10 -Zion Cruz

    10 -Zion Cruz

    ⋆. 𐙚 ̊ Anger issues

    10 -Zion Cruz
    c.ai

    The sky always looked like static here—gray, endless, humming with invisible tension. Zion Cruz had been at Camp Kurēn for two weeks and had already been restrained five times, dragged across three separate cell blocks, and labeled volatile in red marker on his chart. His fists had a faster mouth than his face ever did. That’s what his old juvie counselor said, right before Zion punched him in the ribs.

    They said he couldn’t be helped. So they sent him here.

    Camp Kurēn, the REMEDI Program. Restrain. Eradicate. Monitor. Evaluate. Discipline. Integrate. It sounded like a cure. But Zion knew poison when he tasted it.

    Most of the kids here moved like ghosts. But you… you were different.

    He noticed you the second you arrived. Small. Fragile-looking. Like you had been carved out of air and shadows. You barely spoke during intake, eyes hollow, sleeves too long. You kept tugging your sweatshirt down like you were trying to disappear into it. He didn’t know your name yet, but he learned your rhythm—quiet steps, slow blinks, breath held tight like you were afraid even that was too loud. You were clearly new, but the kind of new that already looked tired of beginnings.

    Zion didn't talk to you at first. He wasn’t good at it. What he was good at was violence—and unfortunately, you’d seen plenty of that already.

    It happened in the rec yard. One of the older guys from Unit C shoved Zion and made a crack about “feral dogs” belonging in cages. Zion didn’t wait. He launched at him like he’d been wound too tight for too long, and now every bone in his body was a loaded spring. Blood hit the concrete fast. Guards screamed. Fists flew. And when they tackled him to the ground, face pressed into gravel, he saw you standing there.

    You didn’t flinch. Didn’t step back.

    You just stared at him like you were trying to figure out if you should be afraid… or impressed.

    That night, Zion couldn’t sleep. Your face haunted him more than the cold in his bones. He was used to fear. Used to people looking at him like he was something rabid. But you didn’t look afraid.

    You looked curious.

    The next few days, he watched you more than he should have. You barely ate, pushing food around your tray like it was too heavy to lift. He heard whispers—about how you’d been found in the woods, about your hospital records, about what your weight might be. The kind of stories that didn’t need details to feel heavy. You wore pain like a coat, zipped up tight. Zion didn’t know how to ask what you were carrying. He only knew that something inside you reminded him of himself—thin, raw, splintered at the joints.

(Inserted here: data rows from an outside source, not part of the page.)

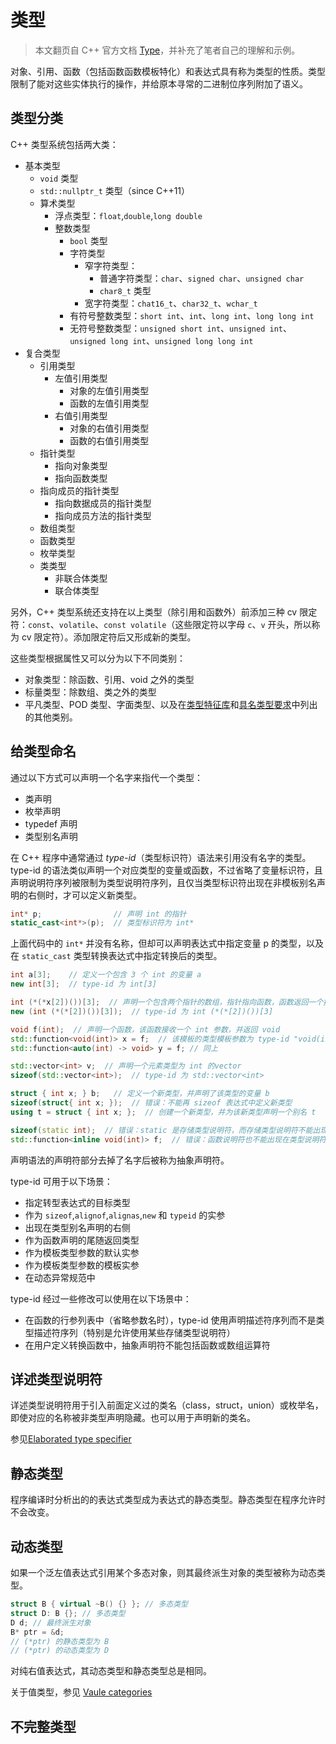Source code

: # 类型

> 本文翻页自 C++ 官方文档 [Type](https://en.cppreference.com/w/cpp/language/type)，并补充了笔者自己的理解和示例。

对象、引用、函数（包括函数函数模板特化）和表达式具有称为类型的性质。类型限制了能对这些实体执行的操作，并给原本寻常的二进制位序列附加了语义。

## 类型分类

C++ 类型系统包括两大类：

- 基本类型
    - `void` 类型
    - `std::nullptr_t` 类型（since C++11）
    - 算术类型
        - 浮点类型：`float`,`double`,`long double`
        - 整数类型
            - `bool` 类型
            - 字符类型
                - 窄字符类型：
                    - 普通字符类型：`char`、`signed char`、`unsigned char`
                    - `char8_t` 类型
                - 宽字符类型：`chat16_t`、`char32_t`、`wchar_t`
            - 有符号整数类型：`short int`、`int`、`long int`、`long long int`
            - 无符号整数类型：`unsigned short int`、`unsigned int`、`unsigned long int`、`unsigned long long int`
- 复合类型
    - 引用类型
        - 左值引用类型
            - 对象的左值引用类型
            - 函数的左值引用类型
        - 右值引用类型
            - 对象的右值引用类型
            - 函数的右值引用类型
    - 指针类型
        - 指向对象类型
        - 指向函数类型
    - 指向成员的指针类型
        - 指向数据成员的指针类型
        - 指向成员方法的指针类型
    - 数组类型
    - 函数类型
    - 枚举类型
    - 类类型
        - 非联合体类型
        - 联合体类型

另外，C++ 类型系统还支持在以上类型（除引用和函数外）前添加三种 cv 限定符：`const`、`volatile`、`const volatile`（这些限定符以字母  `c`、`v` 开头，所以称为 cv 限定符）。添加限定符后又形成新的类型。

这些类型根据属性又可以分为以下不同类别：

- 对象类型：除函数、引用、void 之外的类型
- 标量类型：除数组、类之外的类型
- 平凡类型、POD 类型、字面类型、以及在[类型特征库](https://en.cppreference.com/w/cpp/types)和[具名类型要求](https://en.cppreference.com/w/cpp/named_req)中列出的其他类别。

## 给类型命名

通过以下方式可以声明一个名字来指代一个类型：

- 类声明
- 枚举声明
- typedef 声明
- 类型别名声明

在 C++ 程序中通常通过 *type-id*（类型标识符）语法来引用没有名字的类型。type-id 的语法类似声明一个对应类型的变量或函数，不过省略了变量标识符，且声明说明符序列被限制为类型说明符序列，且仅当类型标识符出现在非模板别名声明的右侧时，才可以定义新类型。

```c++
int* p;                // 声明 int 的指针
static_cast<int*>(p);  // 类型标识符为 int*
```

上面代码中的 `int*` 并没有名称，但却可以声明表达式中指定变量 p 的类型，以及在 `static_cast` 类型转换表达式中指定转换后的类型。

```c++
int a[3];    // 定义一个包含 3 个 int 的变量 a
new int[3];  // type-id 为 int[3]
```

```c++
int (*(*x[2])())[3];  // 声明一个包含两个指针的数组，指针指向函数，函数返回一个指向包含 3 个 int 的数组
new (int (*(*[2])())[3]);  // type-id 为 int (*(*[2])())[3]
```

```c++
void f(int);  // 声明一个函数，该函数接收一个 int 参数，并返回 void
std::function<void(int)> x = f;  // 该模板的类型模板参数为 type-id "void(int)"
std::function<auto(int) -> void> y = f; // 同上
```

```c++
std::vector<int> v;  // 声明一个元素类型为 int 的vector
sizeof(std::vector<int>);  // type-id 为 std::vector<int>
```

```c++
struct { int x; } b;   // 定义一个新类型，并声明了该类型的变量 b
sizeof(struct{ int x; });  // 错误：不能再 sizeof 表达式中定义新类型
using t = struct { int x; };  // 创建一个新类型，并为该新类型声明一个别名 t
```

```c++
sizeof(static int);  // 错误：static 是存储类型说明符，而存储类型说明符不能出现在类型说明符序列中
std::function<inline void(int)> f;  // 错误：函数说明符也不能出现在类型说明符序列中
```

声明语法的声明符部分去掉了名字后被称为抽象声明符。

type-id 可用于以下场景：

-   指定转型表达式的目标类型
-   作为 `sizeof`,`alignof`,`alignas`,`new` 和 `typeid` 的实参
-   出现在类型别名声明的右侧
-   作为函数声明的尾随返回类型
-   作为模板类型参数的默认实参
-   作为模板类型参数的模板实参
-   在动态异常规范中

type-id 经过一些修改可以使用在以下场景中：

-   在函数的行参列表中（省略参数名时），type-id 使用声明描述符序列而不是类型描述符序列（特别是允许使用某些存储类型说明符）
-   在用户定义转换函数中，抽象声明符不能包括函数或数组运算符

## 详述类型说明符

详述类型说明符用于引入前面定义过的类名（class，struct，union）或枚举名，即使对应的名称被非类型声明隐藏。也可以用于声明新的类名。

参见[Elaborated type specifier](https://en.cppreference.com/w/cpp/language/elaborated_type_specifier)

## 静态类型

程序编译时分析出的的表达式类型成为表达式的静态类型。静态类型在程序允许时不会改变。

## 动态类型

如果一个泛左值表达式引用某个多态对象，则其最终派生对象的类型被称为动态类型。

```c++
struct B { virtual ~B() {} }; // 多态类型
struct D: B {}; // 多态类型
D d; // 最终派生对象
B* ptr = &d;
// (*ptr) 的静态类型为 B
// (*ptr) 的动态类型为 D
```

对纯右值表达式，其动态类型和静态类型总是相同。

关于值类型，参见 [Vaule categories](https://en.cppreference.com/w/cpp/language/value_category)

## 不完整类型


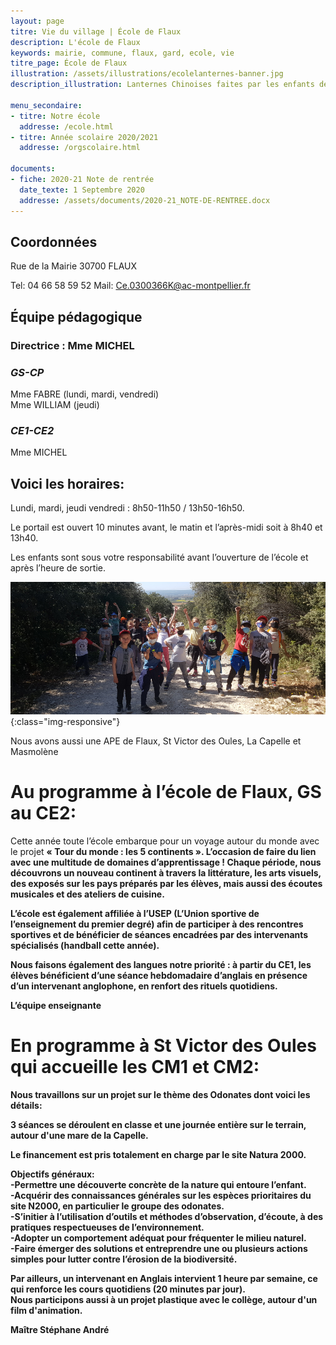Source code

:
 ```yaml
---
layout: page
titre: Vie du village | École de Flaux
description: L'école de Flaux
keywords: mairie, commune, flaux, gard, ecole, vie
titre_page: École de Flaux
illustration: /assets/illustrations/ecolelanternes-banner.jpg
description_illustration: Lanternes Chinoises faites par les enfants de l'école de Flaux

menu_secondaire:
- titre: Notre école
  addresse: /ecole.html
- titre: Année scolaire 2020/2021
  addresse: /orgscolaire.html
   
documents:
- fiche: 2020-21 Note de rentrée
  date_texte: 1 Septembre 2020
  addresse: /assets/documents/2020-21_NOTE-DE-RENTREE.docx
---
```


## Coordonnées

Rue de la Mairie
30700 FLAUX

Tel: 04 66 58 59 52
Mail: <Ce.0300366K@ac-montpellier.fr>

## Équipe pédagogique

### Directrice : Mme MICHEL

### _GS-CP_ <br>
Mme FABRE (lundi, mardi, vendredi)<br>
Mme WILLIAM (jeudi)<br>

### _CE1-CE2_ <br>
Mme MICHEL<br>

## Voici les horaires:

Lundi, mardi, jeudi vendredi : 8h50-11h50 / 13h50-16h50.<br>

Le portail est ouvert 10 minutes avant, le matin et l’après-midi soit à 8h40 et 13h40. <br>

Les enfants sont sous votre responsabilité avant l’ouverture de l’école et après l’heure de sortie.<br>

![Sortie pédagogique dans la guarrigue](/assets/illustrations/ecole-group.jpg){:class="img-responsive"}

Nous avons aussi une APE de Flaux, St Victor des Oules, La Capelle et Masmolène


# Au programme à l’école de Flaux, GS au CE2:

Cette année toute l’école embarque pour un voyage autour du monde avec le projet <b>« Tour du monde : les 5 continents »<b/>. L’occasion de faire du lien avec une multitude de domaines d’apprentissage ! Chaque période, nous découvrons un nouveau continent à travers la littérature, les arts visuels, des exposés sur les pays préparés par les élèves, mais aussi des écoutes musicales et des ateliers de cuisine. <br/>

L’école est également affiliée à l’<b>USEP<b/> (L’Union sportive de l’enseignement du premier degré) afin de participer à des rencontres sportives et de bénéficier de séances encadrées par des intervenants spécialisés (handball cette année). <br/>

Nous faisons également des langues notre priorité : à partir du CE1, les élèves bénéficient d’une séance hebdomadaire d’<b>anglais<b/> en présence d’un intervenant anglophone, en renfort des rituels quotidiens.<br/>

L’équipe enseignante<br/>


# En programme à St Victor des Oules qui accueille les CM1 et CM2:

Nous travaillons sur un projet sur le thème des Odonates dont voici les
détails:<br/>

3 séances se déroulent en classe et une journée entière sur le terrain,
autour d'une mare de la Capelle.<br/>

Le financement est pris totalement en charge par le site Natura 2000.

Objectifs généraux:<br/>
-Permettre une découverte concrète de la nature qui entoure l’enfant.<br/>
-Acquérir des connaissances générales sur les espèces prioritaires du
site N2000, en particulier le groupe des odonates.<br/>
-S’initier à l’utilisation d’outils et méthodes d’observation, d’écoute,
à des pratiques respectueuses de l’environnement.<br/>
-Adopter un comportement adéquat pour fréquenter le milieu naturel.<br/>
-Faire émerger des solutions et entreprendre une ou plusieurs actions
simples pour lutter contre l’érosion de la biodiversité.<br/>

Par ailleurs, un intervenant en Anglais intervient 1 heure par semaine,
ce qui renforce les cours quotidiens (20 minutes par jour). <br/>
Nous participons aussi à un projet plastique avec le collège, autour d'un
film d'animation.<br/>

Maître Stéphane André


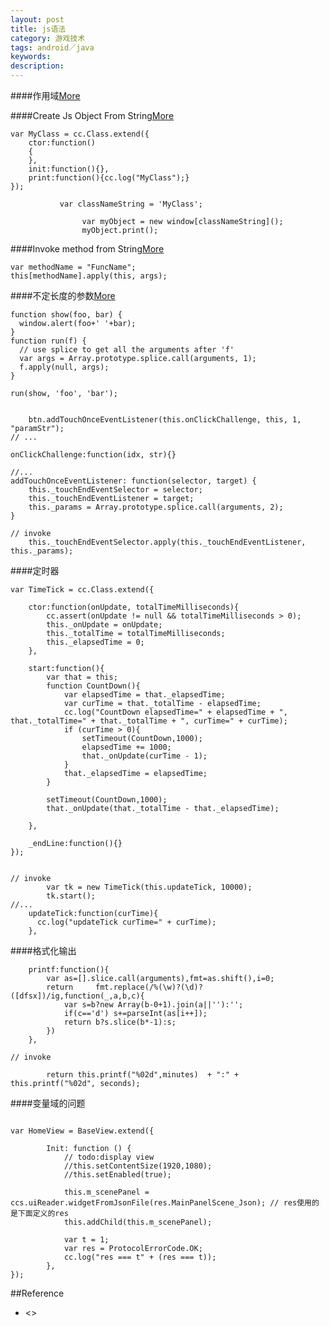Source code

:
 ```yaml
---
layout: post
title: js语法
category: 游戏技术
tags: android／java
keywords: 
description: 
---
```


####作用域[More](http://www.cnblogs.com/mu-mu/archive/2012/11/19/2777007.html)

####Create Js Object From String[More](http://stackoverflow.com/questions/1366127/instantiate-a-javascript-object-using-a-string-to-define-the-class-name)

```
var MyClass = cc.Class.extend({
    ctor:function()
    {
    },
    init:function(){},
    print:function(){cc.log("MyClass");}
});

           var classNameString = 'MyClass';

                var myObject = new window[classNameString]();
                myObject.print();
```

####Invoke method from String[More](http://stackoverflow.com/questions/359788/how-to-execute-a-javascript-function-when-i-have-its-name-as-a-string)

```
var methodName = "FuncName";
this[methodName].apply(this, args);
```

####不定长度的参数[More](http://stackoverflow.com/questions/7301062/passing-variable-number-of-arguments-from-one-function-to-another)

```
function show(foo, bar) {
  window.alert(foo+' '+bar);
}
function run(f) {
  // use splice to get all the arguments after 'f'
  var args = Array.prototype.splice.call(arguments, 1);
  f.apply(null, args);
}

run(show, 'foo', 'bar');
```

```

	btn.addTouchOnceEventListener(this.onClickChallenge, this, 1, "paramStr");
// ...

onClickChallenge:function(idx, str){}

//...
addTouchOnceEventListener: function(selector, target) {
	this._touchEndEventSelector = selector;
	this._touchEndEventListener = target;
	this._params = Array.prototype.splice.call(arguments, 2);
}

// invoke
	this._touchEndEventSelector.apply(this._touchEndEventListener, this._params);
```

####定时器

```
var TimeTick = cc.Class.extend({

    ctor:function(onUpdate, totalTimeMilliseconds){
        cc.assert(onUpdate != null && totalTimeMilliseconds > 0);
        this._onUpdate = onUpdate;
        this._totalTime = totalTimeMilliseconds;
        this._elapsedTime = 0;
    },

    start:function(){
        var that = this;
        function CountDown(){
            var elapsedTime = that._elapsedTime;
            var curTime = that._totalTime - elapsedTime;
            cc.log("CountDown elapsedTime=" + elapsedTime + ", that._totalTime=" + that._totalTime + ", curTime=" + curTime);
            if (curTime > 0){
                setTimeout(CountDown,1000);
                elapsedTime += 1000;
                that._onUpdate(curTime - 1);
            }
            that._elapsedTime = elapsedTime;
        }

        setTimeout(CountDown,1000);
        that._onUpdate(that._totalTime - that._elapsedTime);

    },

    _endLine:function(){}
});


// invoke
        var tk = new TimeTick(this.updateTick, 10000);
        tk.start();
//...
    updateTick:function(curTime){
      cc.log("updateTick curTime=" + curTime);
    },
```
####格式化输出

```
    printf:function(){
        var as=[].slice.call(arguments),fmt=as.shift(),i=0;
        return     fmt.replace(/%(\w)?(\d)?([dfsx])/ig,function(_,a,b,c){
            var s=b?new Array(b-0+1).join(a||''):'';
            if(c=='d') s+=parseInt(as[i++]);
            return b?s.slice(b*-1):s;
        })
    },
	
// invoke

        return this.printf("%02d",minutes)  + ":" + this.printf("%02d", seconds);
```

####变量域的问题

```

var HomeView = BaseView.extend({

        Init: function () {
            // todo:display view
            //this.setContentSize(1920,1080);
            //this.setEnabled(true);

            this.m_scenePanel = ccs.uiReader.widgetFromJsonFile(res.MainPanelScene_Json); // res使用的是下面定义的res
            this.addChild(this.m_scenePanel);
            
            var t = 1;
            var res = ProtocolErrorCode.OK;
            cc.log("res === t" + (res === t));
        },
});
```

##Reference
* <>
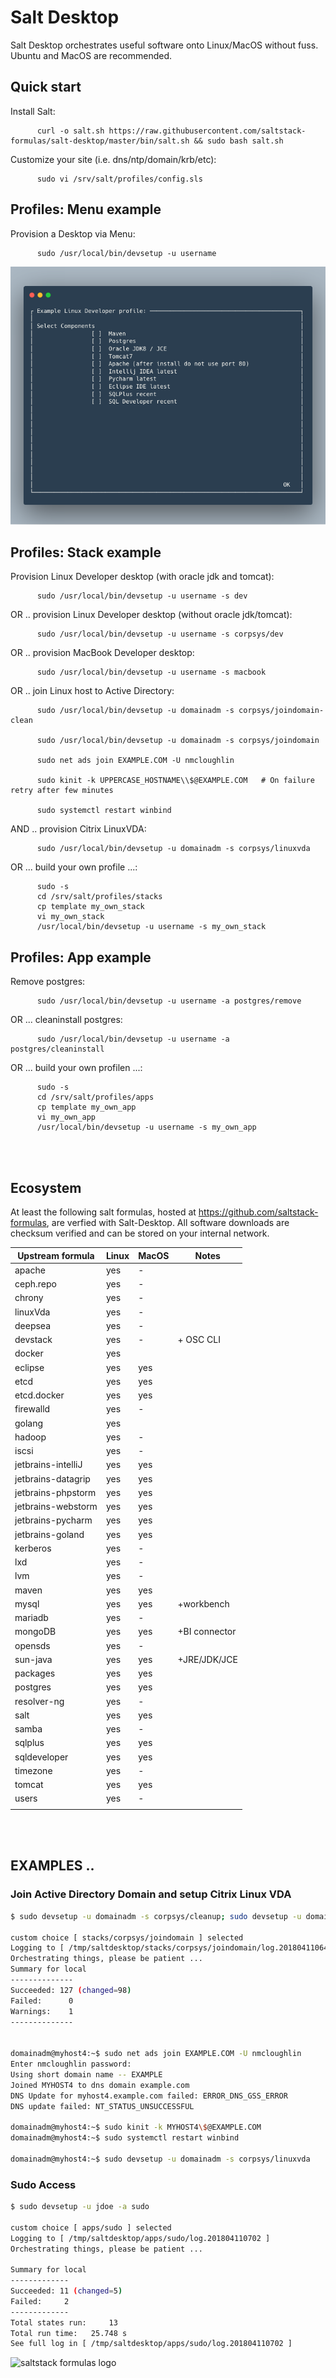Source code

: # Salt Desktop

Salt Desktop orchestrates useful software onto Linux/MacOS without fuss. Ubuntu and MacOS are recommended.

## Quick start

Install Salt:

          curl -o salt.sh https://raw.githubusercontent.com/saltstack-formulas/salt-desktop/master/bin/salt.sh && sudo bash salt.sh

Customize your site (i.e. dns/ntp/domain/krb/etc):

          sudo vi /srv/salt/profiles/config.sls

## Profiles: Menu example

Provision a Desktop via Menu:

          sudo /usr/local/bin/devsetup -u username


<a href="https://github.com/saltstack-formulas/salt-desktop/blob/master/bin/menu.py">![Sample menu](design_specs/menu.png)</a>


## Profiles: Stack example

Provision Linux Developer desktop (with oracle jdk and tomcat):

          sudo /usr/local/bin/devsetup -u username -s dev

OR .. provision Linux Developer desktop (without oracle jdk/tomcat):

          sudo /usr/local/bin/devsetup -u username -s corpsys/dev

OR .. provision MacBook Developer desktop:

          sudo /usr/local/bin/devsetup -u username -s macbook

OR .. join Linux host to Active Directory:

          sudo /usr/local/bin/devsetup -u domainadm -s corpsys/joindomain-clean

          sudo /usr/local/bin/devsetup -u domainadm -s corpsys/joindomain

          sudo net ads join EXAMPLE.COM -U nmcloughlin

          sudo kinit -k UPPERCASE_HOSTNAME\\$@EXAMPLE.COM   # On failure retry after few minutes

          sudo systemctl restart winbind

AND .. provision Citrix LinuxVDA:

          sudo /usr/local/bin/devsetup -u domainadm -s corpsys/linuxvda


OR ... build your own profile ...:

          sudo -s
          cd /srv/salt/profiles/stacks
          cp template my_own_stack
          vi my_own_stack
          /usr/local/bin/devsetup -u username -s my_own_stack
          

## Profiles: App example

Remove postgres:

          sudo /usr/local/bin/devsetup -u username -a postgres/remove

OR ... cleaninstall postgres:

          sudo /usr/local/bin/devsetup -u username -a postgres/cleaninstall


OR ... build your own profilen ...:

          sudo -s
          cd /srv/salt/profiles/apps
          cp template my_own_app
          vi my_own_app
          /usr/local/bin/devsetup -u username -s my_own_app


<br></br>
## Ecosystem

At least the following salt formulas, hosted at https://github.com/saltstack-formulas, are verfied with Salt-Desktop. All software downloads are checksum verified and can be stored on your internal network.

| Upstream formula  	| Linux | MacOS	| Notes         | 	
|---------------	|------	|-------|-------------	|
| apache        	|  yes  |   -  	|   	   	|
| ceph.repo        	|  yes  |   -  	|   	   	|
| chrony        	|  yes  |   -  	|   	   	|
| linuxVda        	|  yes  |   -  	|   	   	|
| deepsea        	|  yes  |   -  	|   	   	|
| devstack        	|  yes  |   -  	| + OSC CLI     |
| docker        	|  yes  |   	|   	   	|
| eclipse        	|  yes  |  yes 	|   	   	|
| etcd              	|  yes  |  yes 	|   	   	|
| etcd.docker        	|  yes  |  yes 	|   	   	|
| firewalld         	|  yes  |   -  	|   	   	|
| golang        	|  yes  |   	|   	   	|
| hadoop        	|  yes  |   -  	|   	   	|
| iscsi             	|  yes  |   -  	|   	   	|
| jetbrains-intelliJ 	|  yes  |  yes 	|   	   	|
| jetbrains-datagrip 	|  yes  |  yes 	|   	   	|
| jetbrains-phpstorm 	|  yes  |  yes 	|   	  	|
| jetbrains-webstorm 	|  yes  |  yes 	|   	   	|
| jetbrains-pycharm 	|  yes  |  yes 	|   	   	|
| jetbrains-goland 	|  yes  |  yes 	|   	   	|
| kerberos        	|  yes  |   -  	|   	   	|
| lxd              	|  yes  |   -  	|   	   	|
| lvm              	|  yes  |   - 	|   	   	|
| maven              	|  yes  |  yes	|   	   	|
| mysql              	|  yes  |  yes 	| +workbench  	|
| mariadb        	|  yes  |   -  	|   	   	|
| mongoDB        	|  yes  |  yes	| +BI connector	|
| opensds        	|  yes  |   -  	|   	   	|
| sun-java       	|  yes  |  yes 	| +JRE/JDK/JCE	|
| packages      	|  yes  |  yes 	|   	   	|
| postgres      	|  yes  |  yes 	|   	   	|
| resolver-ng      	|  yes  |   - 	|   	   	|
| salt            	|  yes  |  yes 	|   	   	|
| samba             	|  yes  |   -  	|   	   	|
| sqlplus       	|  yes  |  yes 	|   	  	|
| sqldeveloper       	|  yes  |  yes 	|   	   	|
| timezone       	|  yes  |   -  	|   	   	|
| tomcat            	|  yes  |  yes 	|   	  	|
| users                 |  yes  |   -  	|   	  	|
|                       |  	|   	|   	   	|

<br/><br/>
## EXAMPLES ..

### Join Active Directory Domain and setup Citrix Linux VDA
```bash
$ sudo devsetup -u domainadm -s corpsys/cleanup; sudo devsetup -u domainadm -s corpsys/joindomain

custom choice [ stacks/corpsys/joindomain ] selected
Logging to [ /tmp/saltdesktop/stacks/corpsys/joindomain/log.201804110644 ]
Orchestrating things, please be patient ...
Summary for local
--------------
Succeeded: 127 (changed=98)
Failed:      0
Warnings:    1
--------------


domainadm@myhost4:~$ sudo net ads join EXAMPLE.COM -U nmcloughlin
Enter nmcloughlin password:
Using short domain name -- EXAMPLE
Joined MYHOST4 to dns domain example.com
DNS Update for myhost4.example.com failed: ERROR_DNS_GSS_ERROR
DNS update failed: NT_STATUS_UNSUCCESSFUL

domainadm@myhost4:~$ sudo kinit -k MYHOST4\$@EXAMPLE.COM
domainadm@myhost4:~$ sudo systemctl restart winbind

domainadm@myhost4:~$ sudo devsetup -u domainadm -s corpsys/linuxvda

```

### Sudo Access
```bash
$ sudo devsetup -u jdoe -a sudo

custom choice [ apps/sudo ] selected
Logging to [ /tmp/saltdesktop/apps/sudo/log.201804110702 ]
Orchestrating things, please be patient ...

Summary for local
-------------
Succeeded: 11 (changed=5)
Failed:     2
-------------
Total states run:     13
Total run time:   25.748 s
See full log in [ /tmp/saltdesktop/apps/sudo/log.201804110702 ]
```

![saltstack formulas logo](https://avatars2.githubusercontent.com/u/4683350?s=200&v=4)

    And maybe that scared him more than anything.

    One night, restless and angry at the walls for being too quiet, he slipped out toward the greenhouse behind the dorms. It was the one place guards didn’t check. He went there to breathe, to be alone.

    But you were already there, curled up on the stone edge of a broken fountain, looking like you’d collapsed out of a dream. Your hoodie swallowed you, sleeves hiding your hands, face pale under the moonlight.

    Zion stood there, dumbstruck.

    “…They said you don’t eat,” he muttered after a beat, voice rough from disuse. You flinched, but didn’t run.

    “Not judging,” he added quickly, stuffing his hands in the pockets of his torn jacket. “Just… heard ‘em talking. Like they always do.”